Navi e caccia nell’est del Mediterraneo e un nuovo sostanzioso pacchetto di armi e munizioni per fronteggiare l’attacco a sorpresa di Hamas. Gli Stati Uniti sono pronti a fare la loro parte a sostegno di Israele, il maggior alleato americano in Medio Oriente alle prese - per usare le parole del segretario di Stato Antony Blinken - con «il peggior attacco dalla guerra di Yom Kippur», nel quale tra l’altro ci sono anche vittime e ostaggi americani.
Ribadendo l’appoggio allo Stato ebraico e condannando ancora una volta il terrorismo, Joe Biden ha assicurato al premier Benyamin Netanyahu che «ulteriore assistenza è in arrivo, e nuovi aiuti arriveranno nei prossimi giorni». A breve infatti le prime forniture dovrebbero muoversi verso Israele, vicino al quale sarà schierata la portaerei Gerald R. Ford ma anche G-16 e F-35. Nell’annunciare il pacchetto di aiuti, il capo del Pentagono Lloyd Austin ha parlato di apparecchiature e munizioni, senza entrare nel dettaglio. Il ministero della Difesa israeliano avrebbe presentato ad Austin un iniziale elenco di richieste, incluse munizioni per i jet, passato al vaglio delle autorità americane nelle ultime 24 ore. Un esame dovuto in parte all’esigenza di aggirare il caos del Congresso che, senza speaker alla Camera, avrebbe potuto ritardare gli aiuti.
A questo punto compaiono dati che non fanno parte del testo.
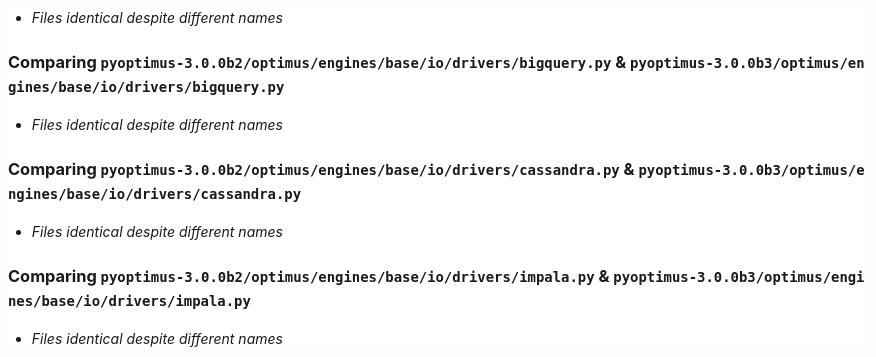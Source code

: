  * *Files identical despite different names*

### Comparing `pyoptimus-3.0.0b2/optimus/engines/base/io/drivers/bigquery.py` & `pyoptimus-3.0.0b3/optimus/engines/base/io/drivers/bigquery.py`

 * *Files identical despite different names*

### Comparing `pyoptimus-3.0.0b2/optimus/engines/base/io/drivers/cassandra.py` & `pyoptimus-3.0.0b3/optimus/engines/base/io/drivers/cassandra.py`

 * *Files identical despite different names*

### Comparing `pyoptimus-3.0.0b2/optimus/engines/base/io/drivers/impala.py` & `pyoptimus-3.0.0b3/optimus/engines/base/io/drivers/impala.py`

 * *Files identical despite different names*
Il pacchetto definito dall’amministrazione Biden non richiede infatti ulteriori fondi dal Congresso in quanto le armi sono già nelle scorte americane a disposizione o sono già state pagate con risorse approvate in passato. E’ probabile che alcune delle armi arriveranno dalle scorte americane in Israele, alle quali il Paese può accedere solo in caso di emergenza.
Nonostante gli ingenti aiuti all’Ucraina, Washington ha un arsenale ancora adeguato per far fronte alle esigenze dell’alleato, anche perché i due Paesi usano sistemi d’arma diversi e quindi le loro richieste, hanno spiegato fonti del Pentagono, non confliggono.
In prima linea nel tessere la tela diplomatica in Medio Oriente per smorzare la tensione ed evitare che lo scontro si allarghi ancora, Blinken ha anche dato disposizione allo staff del Dipartimento di Stato di verificare la situazione dei connazionali in Israele. Negli scontri diversi americani sarebbero morti (almeno 4, secondo fonti dell’Ap), mentre altri sono in ostaggio a Gaza. Fra la girandola di telefonate con i leader mediorientali e non solo, il capo della diplomazia Usa - in una serie di interviste ai maggiori network - ha aggirato le polemiche sul fallimento dell’intelligence israeliana, e forse anche americana. Notando invece come al momento non sembrino esserci prove sul coinvolgimento diretto dell’Iran nell’attacco di Hamas. Proprio Teheran sta agitando la politica americana, con Biden sommerso dalle critiche per i sei miliardi sbloccati all’Iran in cambio del rilascio di cinque ostaggi americani. Un’accusa cavalcata soprattutto dai candidati repubblicani al 2024, in primis Donald Trump. Il ritornello con cui l’ex presidente ha attaccato Biden è lo stesso di quello usato per l’Ucraina: «Con me non sarebbe successo», ha sentenziato il tycoon.